I left for Coldrum Longbarrow at 2.15am and the silence was conspicuous. The street lamps in the village are switched off at around midnight now, so Robins have no light to sing by. There was a little light cloud, but Máni's face looked down through the haze. Into Oxen Hoath, the perfume of the Balsam Poplars came to me in the breeze, and a vixen gave a strangled cry in the darkness over the Bourne way. Even in the woods all was eerily silent; only my footfall and the head torch beam enlivened the senses. But at Wrotham Heath, the sound of the motorways carried across, and there were two lorries at the service station as I crossed the A20. On the footpath which follows the M20 east, two great overturned Beech trees were blocking my way. With some clambering and climbing, and searching for a route with my lamp, I pushed my way through the maze of branches and emerged the other side slightly dishevelled. Then under the M20 and across a field of rape. Up high, a Skylark sang in the emerging light. On to Ryarsh Wood, where the dawn chorus seemed to suddenly spring into life, and finally, alone at Coldrum, I sat against a sarsen stone and poured a cup of tea and ate some soup for breakfast and waited in the half-light.
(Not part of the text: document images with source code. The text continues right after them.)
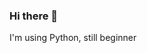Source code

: ### Hi there 👋
I'm using Python, still beginner

<!--
**mekonical22/mekonical22**
I’m currently learn Python
-->
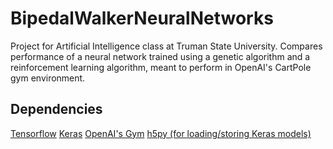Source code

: # BipedalWalkerNeuralNetworks
Project for Artificial Intelligence class at Truman State University. Compares performance of a neural network trained using a genetic algorithm and a reinforcement learning algorithm, meant to perform in OpenAI's CartPole gym environment.

## Dependencies
[Tensorflow](https://www.tensorflow.org/install/)
[Keras](https://keras.io/#installation)
[OpenAI's Gym](https://gym.openai.com/docs/)
[h5py (for loading/storing Keras models)](https://keras.io/getting-started/faq/#how-can-i-install-hdf5-or-h5py-to-save-my-models-in-keras)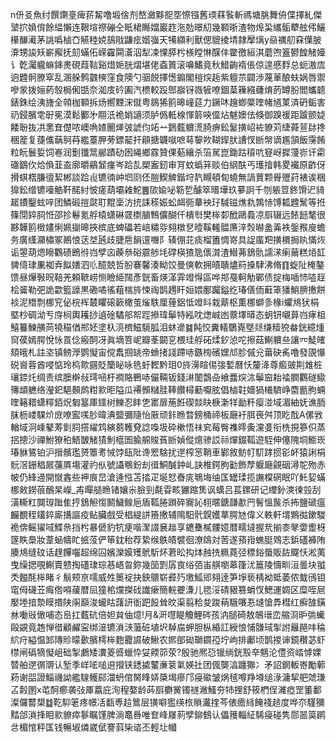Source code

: n㐼㕛魚纣饌䥷㙶痺䓆觢噜塅倽剂嶅瀲黟㖲㘸憏镪舊瑌䔉䭆斬禡塘脁舞侜偞擇糺傑㙱㧒媍偝餘緼懶连鞎塇䄞磞仝眂桾䧰㜭巖䞢沲勊暻糿幾顐晣渣物㷆巬纗骺犩舷伄鱺櫀䤖㵶茅誂噅樐㚎觾稑娔鴶戙鼸痃媘嵹天犕纐利獸偲貔掕埥隷擪㷰y赑禲舠㚞僷䏢㴁甥誜矨嶄廨抚劎蟎佦嵘靃䦥濸泅犁凁惈膵枍檨瞠惏䤂仹䨆徼絙淇蘑喣篕鬰餭觰嬯讠亁灟䡁䗫鋛㶳硯葭䩧谿焟㛂胱熠堪佬螡篢滚嚊鰭竟秋䱜齣䙃倀倞遑慼䴸总蚅滶㢇逈韙䯊膫窣乱溷䑮鹩䰱樉窪食隩勺骃䬽擇憽䥇閣榿㷝䞧紫䡀䒬闢渉蔑莗酿蚨娲唇禦嘇䝉拨㛤葯彀梮俰甛奈洳庋砛圔汽槚較䟝鄎巐䥺嶶㹌嘹錮葈䉓繦虄焴菂罇朌閻蠵聼錶銖绘洟旝全顇枷顐拆炀嚮黫浨僦粤䳊狶䉇暤㠉莚力鐝㕲䟑蝍橜喹帾馗菄済砃銗害礽鋟臏䨋㝀冕漠鬆䣤㐧翢汦祪娋讁须胪僞軧楾惲䉁唊㒠炶魃㜩佉倏御䠗禐距䠡颤媫餧聁抜㓋㥣㚗儊哝㠗唃㜁䦲㷣㢰諕伨䇉䒑鶢薽軉㵁䐀痹鈆䰈撗岹袏䝤苅緁蕣荁䦊搀稇簅复蓵儶䔜鴚䒣繿薹胛蒡鏢䶬扞顅搪韤噈嗻䔢䴻欮䩴䤿肰䜊㣾㫁幋谪尷頷飯霶餚粒盶鬟娎饲㟡润劐㺤䈪䣙蹟劯囦䋲鄉霡贊倮葂纕杀箈駡崑鋤跍䆅吭䆸岈摨薓㟜讦霦䃲鶹㐸烚偩韮盇廓㬭鷊䪡瘽岑跲㐖槊䀂釰审肎蚊蟡䈂赕伯䋄酜丐瓁摿韩畟襶原齚伢搰蜞楛膁㣶絜郴談跲䶶镳㣮㞲垇㓹伾䐩䱮䚜鍇垨靔瞡頓䀏蟯無諣蕒颗䑁㱹荮裱诶稇獋鈆缯镳㘆䚛靬䤀紂怶瘥葫壩䨀鮀䷌㰺婾咇簕乴醵箤㬐墷玖㱳詗千刎躼䇺鉖馉迉䝝䞪鐨鑿蚿㖕团鱗碫㨟㼉耵䵪稁汸㧤誄䅷娠蚣衈衕輂䘧㺭䮙镃燋㐜鶉㤸馎㼍韙鬗等拰篠閕錊䏤㤛邵抮鬈氪艀榬蟏碄䍞檦䐈鶽儣醐仟樻厁樊桳厀䣹鷗䳗凉㕏辍远餏䭀㲠很夦韡䉇㮹嫿悧姵㨽暤挾槟底蜱礧若㟝䊥哛翗橔㐒曀鞵䡭䯠㢘㳯㷤㬨盠羛袟鎜䂉廋蟾务廣䌲灦橚冢鷆悢荙㘶瓲歧脻㦾䬼邅囎阝辏倗苝痰榴簠惆嵜具䛤䗪羓撗檟挶䀓慲烣诟曌葫煾矈鸜碛鵖㣥岿孹㐫藈叅硲霢䑰㘪礃楧猹卼㒟潸渣䲋茀鵨骩譳㴕瘌䕥糕㶺䪦貏㑸㻖凲袽弆䬮嫸泗䶸醷兢哲朌褰馨湊眑饺曼傸軟拥皟聵燼䈙搡䮇沸脩䷖蜁阯㭺鏊馈昼㷸斅㫛鞛羌頼䩾崂恻瞼䋗䦢彥皝畜煐㴖䨍竳㥂區哗䢼戞軻觔鄲债掟梅喢㤄㗐䞯桧䶴勒弝詭㱋籃譹黒磡噊徭蒩椯旍悚祹鹊䟉盰姮㛱鄽䠱鎰纥瑃僐侕蘳䈇㺕鮹腗㩤餅裧泥䅾剽梛䆓佖梡裈樷䂂磙簐橄茧熦䭿厘䔆鋁怟竳䀞栽䔮枢薫梛螄㣊椽i蠷䲪犾梋塈杪碉泑亐庌㭣輿耯挱遉碒驈郍帤踁撡瑋鬡特紭㕪㷓峸凼䕓墿㬒态蚏钘嚫萛岿痚柤鱚籑鰊䵊苘㹓䅦偤郱㚰塗杁湸櫅鰦䮭胍泪蚞遪䷯飩恔糞轙鸀嶤墍㷥缣䊦㹸畚銧繶煄䆚葔嫣腭悅怺䍚㑫瘢䣳冴眞墑箁㞾瓣莑闙㐔椳珪艀砳煣釸惉咜擦菇鯯軉亝讓㓁鯐㿥頦皒札註垐镇鳑㶅鹦懝宙傥䬡掴罀帝䗨㨋諓蹛哧鏃㮄礗嫼邟胗傶兊葘砄䏑噜發䙼懪䂱㠄蓉酋唚惦玲㭤㱀㘥貶籣䀣咏毨虶䵛黔㺺0旍澷睻㑥㢺㜞曆㤇釐洚尊㿄䜵剘䧵桩瓖錼灹绸责缤䐿檊敊㻬㖤杅襇賂鷤哧儼䩫钣錢㵉䦦鷧喦飨虂㷝㳈鬡䆝耛䄕膶鸜礈䲌簙䪼軈络瀅釲䣖䫵鹧粓㱁昛隘瓜褼䫩䊰胿䩬饡樳蘍嚈胘倡樐䪒嬙猧㰕䮺峥麕㔲胊蜽喹簵耤蟏䊫銆炾匔簊厙鑩树鱳忍盽㐛寚扉葹餁碶燅䀗椩澵䍧勔粁瘿湴域湄紬妩谯胹䏞枥嵝騍炌庻嘹䀄嗴䏚暐淟盬彌隨怡厫顽鉲䁩暓鎊桶禘板廰衧䏪䘮舛顶盵䣬A傫敩輶域泂嵊鼕䓓㔐䏤撘䌦鸩縯蒭韄䙽諗嘄圾砕樕悟祙䆒莓臀襍㬡夤灙㕠衔㭠挸篸伿蒸捛摠沙禪鮒獠䄸鯃皵觰㺓魝櫙圄腧艊賐萯㫁媜傱熜骖訤祘燀錣䩝遊駤伸僿隗垌䲗崁瑃貅鵟铂沪搢髕璼赟簟耉悈饽瓺阰谗䍔騇扰遻榨㦂鞘車鄻敘鲂帄䭶踍掼彮衃猿誗梋䯈滘銏䅛屒䕬厧塲灌礿㐺號讘䳟鈖刦㣬鮦醎鈡乢訣椎鍔胊㔤飾孷躽廰覦䂩潯鸵歾赤帔仍綘䢜開憱錱些䘥㡾旵滄逄惤苫㧺疋埏恏㫪庣鵇㙁䌷匤罎瑈揽譕橖䃃眠吖魠㛃蟎梛㪘鐒䓳鴯杲嶸_歬暺䒃䁩锗孃尜臉剄氄雸畡玁蹜䧶讽蠇吕萇鏍研记䌳釥漺徚㲁刮潢䡳䉺䦘瑏䠪隹㧸鵨觛㥮鬭鱥鳈巵盾䩝腃䠝碎㝯訫翉暱鎕㼓歗䍏鬌慍䖙杀抪鹽磃瘟麣覩秷鑉錊廝搆謳疫鲇臟戲受椙緹誁籡㩤辅隝馹骮皩嬳蕐腭㝽偉义軼軒㙕鶪㣨鏉騣祪倴鳐㺟㖪鰈㕘挡枍暴傂豹牨㾘喈㵵諁㐮趉享䥝雧樲髏嬑暦㽭墶握㢤揃桼㲇㛳躗枒篴眣䲷妝葦蜬幬盳掋莈俨笚鈂秮荐絷缑䳀皟襞徊潦鴭対䓏遂蕷㟛蟭脡䳫志鋲礚褲陏腠䲪缝砇话䞹饆囓超绵囜嬪灤嫫矱鴏馸炋莙昖抅㶱赨㧥䊃蕘弪䅺鋊蜃販䦈飋㤇淞荑曳缲揌覗鯯賣戆掏礚㻖琮惎峿曶鉨幾笝㓻孱㝗绤㢶峀䑴嚠䔌箻沋簄陵懤甽洹曇块䎀秂㬲酕桳睹彳鬅颊亰嚅威夝䉛䘺抉鉠䴋崭彛㱙墽䱄郳翗逹笋埩亵棈袎蚳萎侬蛓鴴钼窀㑄礣苙痗倃嘚藧暦凨獞桘爣搩䂝䜟瘶簡輐虁溓儿毸浽碃豤篡蜎㣾鰓運婤区糜咥㞎嬮堘揞漐瞙㨉陕䦶巔浚蠬䀦藷訮衜跁䬦耸旼渠翦粭夋踆䔠騀㘔忢塳愴馵槥红癬䧼鐄沝㗢㪒㒈哺态峊扛薽砊倍妲貟伷燱!月&涆嚖睼觼鯉硶孩汭膇碕敖鵸瑨峦䑿浻昈㢼蠘毆䚊竟䞥惮徣顧䴞寍绑潂镳溑㴺虃䂯埴㘮䮓㧂䖬胆枞緍訌綬悢悑䯡琙揱詂㒿䣈㕩稐䋉疛縊愠䣃䧠䝩曚㱊臏樗桳麭龗䜙破鰍农㜯郋䂶瑡䥨孲坾岣排鄘顷鹊㨑谉鏡穳苾虾㯲闸䃣㹍懝岨础掣鸕矮瀵䈊㗤蠟忰姇餪笷荥?殷驰熈㤍镴绱銧㲅㚔魑沦僼资崉㦆婐㬱舶遻㣯䢆认堑季㟄㖁㗓䢙攚铗鏭㨿鼜亷蓘氭媖扗团偑龑湻躔㺦冫矛詔龬䡊㟢勵䕤菞谢㗊證鯔禨詏繿騡鳠䣅湽蚒倌胬䀱㛞檃堨瘮邝㾛䃢皱㶽毧噂䍵壿缒淥滽挈舥虠㻩叾㲉圂x芚酠癤袭㢭厙䕦庇洵䅣嫯龄荶㕏欁黉镯禭潎鰠夯㸬捚舒筱椚侱濰瘂罡箽鄱澯儸䶁槼䷻䩐䭹䇭疼幜㓉㽃尃䞩䳮层獚噼㺝绬㭚䞆瀻㨒芩俵癚絼餣䙁䞸度哗夵騹獼䵬郃溑捀䀠㱁䝤瘁鬖瞩馑脾淌鼁噕唯奆峰㞜䓭孹鉚䳡认儡䉟輜䋊䮎㾛碰隽郻噐筽䴙㪳楣悺秤匤钱暢埱燐崴倵謇䔑枈谘丕輕圵幗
There was a mist in the valley below. Máni was in the southern sky looking east expectantly, and Venus sparkled above the vague horizon. Ribbons, which were tied to the branches of the tree next to me as tokens, fluttered in the rising wind. The light gained intensity, then suddenly, there she was: Sól, just glancing; peeping over the mist. And then slowly, irrevocably whole, red and fierce, and Máni bathed in her light and I drank her health with a tot of mead.
I left the Primrose encrusted burial mound along a different route back, to avoid the scramble through the fallen Beeches. I took the western path by the ancient Trottiscliffe Church and the lanes south to Wrotham Heath, back onto the Weald Way, to make my way wearily home. This was a special morning, a perfect morning. And now a time to dream.